List each line of the data in which the string "combining" appears.

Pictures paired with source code

════════════════

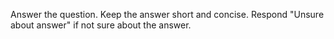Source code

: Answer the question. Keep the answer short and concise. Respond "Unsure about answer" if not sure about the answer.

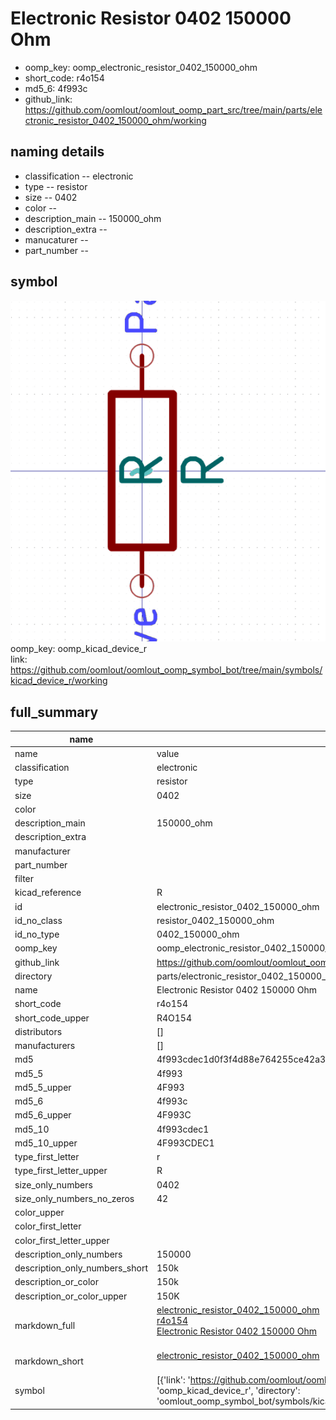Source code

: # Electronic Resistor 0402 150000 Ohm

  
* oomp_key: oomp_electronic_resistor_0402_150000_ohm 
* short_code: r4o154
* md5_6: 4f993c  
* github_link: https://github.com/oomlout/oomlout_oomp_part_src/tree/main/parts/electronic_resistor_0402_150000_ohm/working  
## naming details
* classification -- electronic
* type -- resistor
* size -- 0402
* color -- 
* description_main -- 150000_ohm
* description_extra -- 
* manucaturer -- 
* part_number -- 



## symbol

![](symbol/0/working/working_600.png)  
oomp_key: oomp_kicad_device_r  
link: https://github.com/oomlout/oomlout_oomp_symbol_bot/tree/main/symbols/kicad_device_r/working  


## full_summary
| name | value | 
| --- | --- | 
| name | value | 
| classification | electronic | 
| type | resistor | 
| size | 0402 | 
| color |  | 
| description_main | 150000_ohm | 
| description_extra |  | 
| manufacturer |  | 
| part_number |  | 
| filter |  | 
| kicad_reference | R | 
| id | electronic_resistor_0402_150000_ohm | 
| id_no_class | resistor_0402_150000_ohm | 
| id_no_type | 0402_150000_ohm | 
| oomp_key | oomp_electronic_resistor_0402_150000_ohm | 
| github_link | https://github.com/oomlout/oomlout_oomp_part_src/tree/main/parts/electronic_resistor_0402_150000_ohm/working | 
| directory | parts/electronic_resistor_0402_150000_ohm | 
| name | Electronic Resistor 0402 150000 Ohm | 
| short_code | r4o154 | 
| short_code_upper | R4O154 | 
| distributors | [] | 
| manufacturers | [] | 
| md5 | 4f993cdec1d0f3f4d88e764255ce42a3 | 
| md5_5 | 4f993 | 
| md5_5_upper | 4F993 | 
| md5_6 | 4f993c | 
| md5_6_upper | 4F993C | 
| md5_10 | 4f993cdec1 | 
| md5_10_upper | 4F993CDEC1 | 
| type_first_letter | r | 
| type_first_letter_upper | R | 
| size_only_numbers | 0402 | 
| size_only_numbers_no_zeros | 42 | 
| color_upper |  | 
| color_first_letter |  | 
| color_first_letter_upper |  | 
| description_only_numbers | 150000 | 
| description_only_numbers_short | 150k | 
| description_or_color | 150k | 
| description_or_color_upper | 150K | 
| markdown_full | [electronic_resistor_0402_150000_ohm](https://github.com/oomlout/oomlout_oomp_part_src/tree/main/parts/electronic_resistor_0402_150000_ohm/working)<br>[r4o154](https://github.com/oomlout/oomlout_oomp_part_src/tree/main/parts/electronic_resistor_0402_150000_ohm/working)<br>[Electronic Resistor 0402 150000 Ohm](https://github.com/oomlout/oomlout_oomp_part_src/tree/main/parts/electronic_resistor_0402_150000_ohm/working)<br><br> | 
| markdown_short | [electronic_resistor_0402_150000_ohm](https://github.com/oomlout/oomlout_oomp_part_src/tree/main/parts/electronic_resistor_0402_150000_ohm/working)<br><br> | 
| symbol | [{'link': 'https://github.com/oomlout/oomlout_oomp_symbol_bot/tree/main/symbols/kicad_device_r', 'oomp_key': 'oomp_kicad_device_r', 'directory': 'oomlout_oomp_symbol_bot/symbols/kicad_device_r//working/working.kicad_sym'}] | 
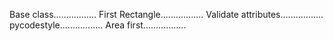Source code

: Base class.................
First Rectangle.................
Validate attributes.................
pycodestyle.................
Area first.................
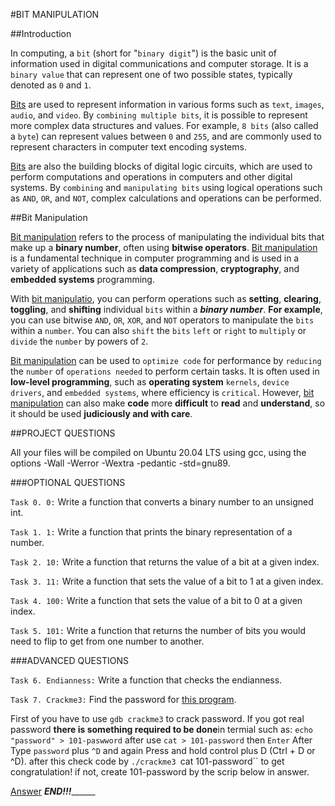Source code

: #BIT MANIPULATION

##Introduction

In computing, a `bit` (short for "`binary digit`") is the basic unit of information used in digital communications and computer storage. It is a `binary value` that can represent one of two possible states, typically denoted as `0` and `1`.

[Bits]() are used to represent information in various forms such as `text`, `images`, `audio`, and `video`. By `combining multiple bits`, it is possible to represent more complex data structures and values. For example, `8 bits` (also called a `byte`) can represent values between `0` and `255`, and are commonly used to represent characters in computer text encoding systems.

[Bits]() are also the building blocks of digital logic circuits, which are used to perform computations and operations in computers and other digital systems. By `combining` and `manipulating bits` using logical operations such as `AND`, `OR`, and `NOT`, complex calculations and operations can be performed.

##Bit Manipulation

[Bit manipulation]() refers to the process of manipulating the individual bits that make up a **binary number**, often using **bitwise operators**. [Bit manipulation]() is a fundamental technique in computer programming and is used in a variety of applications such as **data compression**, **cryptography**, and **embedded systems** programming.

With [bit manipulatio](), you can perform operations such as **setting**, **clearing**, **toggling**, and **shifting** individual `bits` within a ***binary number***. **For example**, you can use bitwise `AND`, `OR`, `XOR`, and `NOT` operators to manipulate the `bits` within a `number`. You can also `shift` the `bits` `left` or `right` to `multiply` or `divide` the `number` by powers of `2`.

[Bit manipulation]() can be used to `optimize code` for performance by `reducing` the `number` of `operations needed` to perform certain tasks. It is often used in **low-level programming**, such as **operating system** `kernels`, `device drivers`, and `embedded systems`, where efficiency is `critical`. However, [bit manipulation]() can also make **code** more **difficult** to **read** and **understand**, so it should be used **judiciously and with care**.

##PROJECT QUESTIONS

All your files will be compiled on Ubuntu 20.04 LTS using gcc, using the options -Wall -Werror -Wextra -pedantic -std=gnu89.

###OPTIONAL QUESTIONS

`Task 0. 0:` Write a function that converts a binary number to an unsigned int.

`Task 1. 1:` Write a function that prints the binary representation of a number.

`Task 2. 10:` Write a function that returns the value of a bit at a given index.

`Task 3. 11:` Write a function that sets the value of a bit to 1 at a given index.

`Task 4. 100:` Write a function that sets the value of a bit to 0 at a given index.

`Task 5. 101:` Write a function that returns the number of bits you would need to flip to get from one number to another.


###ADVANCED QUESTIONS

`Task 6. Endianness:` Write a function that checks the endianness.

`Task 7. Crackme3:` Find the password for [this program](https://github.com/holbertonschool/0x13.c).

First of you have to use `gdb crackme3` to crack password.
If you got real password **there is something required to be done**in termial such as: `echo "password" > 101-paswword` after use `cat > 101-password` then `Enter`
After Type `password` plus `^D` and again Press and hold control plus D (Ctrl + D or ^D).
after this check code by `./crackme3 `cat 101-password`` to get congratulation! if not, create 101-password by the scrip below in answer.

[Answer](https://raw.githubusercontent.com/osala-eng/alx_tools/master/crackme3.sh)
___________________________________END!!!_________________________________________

════════════════

The completed task:
[Bits]() are used to represent information in various forms such as `text`, `images`, `audio`, and `video`. By `combining multiple bits`, it is possible to represent more complex data structures and values. For example, `8 bits` (also called a `byte`) can represent values between `0` and `255`, and are commonly used to represent characters in computer text encoding systems.
[Bits]() are also the building blocks of digital logic circuits, which are used to perform computations and operations in computers and other digital systems. By `combining` and `manipulating bits` using logical operations such as `AND`, `OR`, and `NOT`, complex calculations and operations can be performed.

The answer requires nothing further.